EXERCISE -
Images are to be omitted, and the rest of the records reproduced exactly.

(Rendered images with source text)
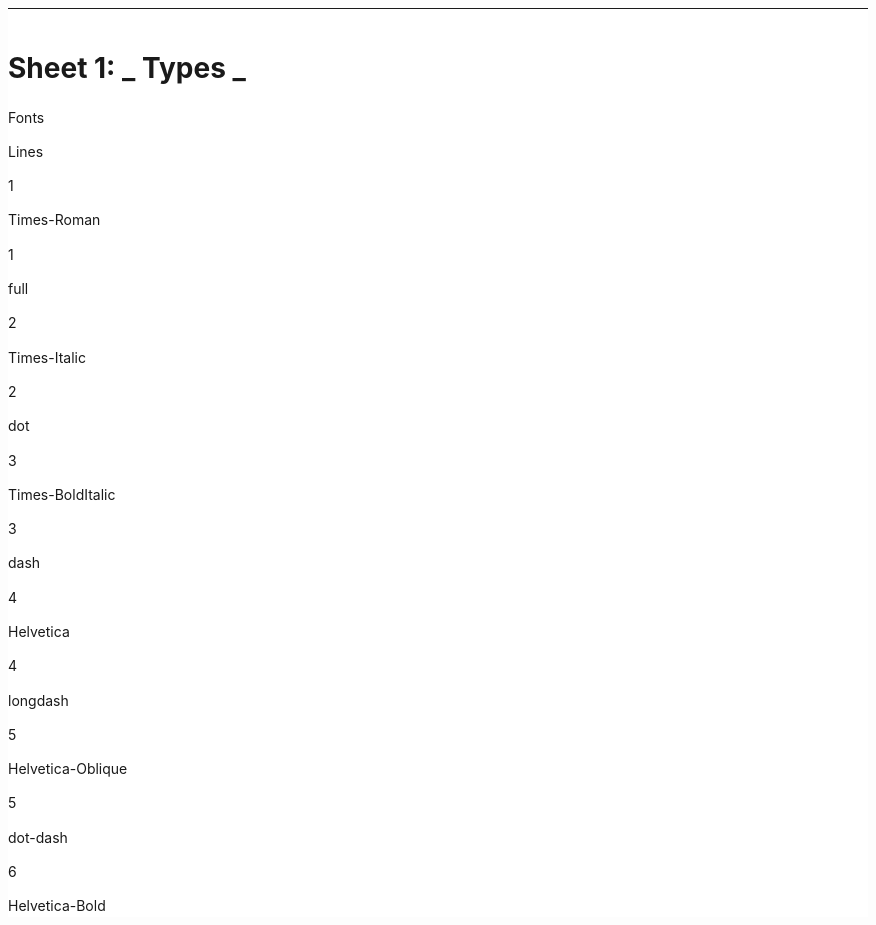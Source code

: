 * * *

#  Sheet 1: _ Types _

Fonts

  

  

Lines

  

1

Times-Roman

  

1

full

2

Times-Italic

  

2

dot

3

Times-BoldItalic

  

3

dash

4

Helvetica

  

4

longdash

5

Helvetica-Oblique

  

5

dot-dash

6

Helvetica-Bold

ANSWER BOX -
Source code

: * * *

#  Sheet 1: _ Types _

Fonts

  

  

Lines

  

1

Times-Roman

  

1

full

2

Times-Italic

  

2

dot

3

Times-BoldItalic

  

3

dash

4

Helvetica

  

4

longdash

5

Helvetica-Oblique

  

5

dot-dash

6

Helvetica-Bold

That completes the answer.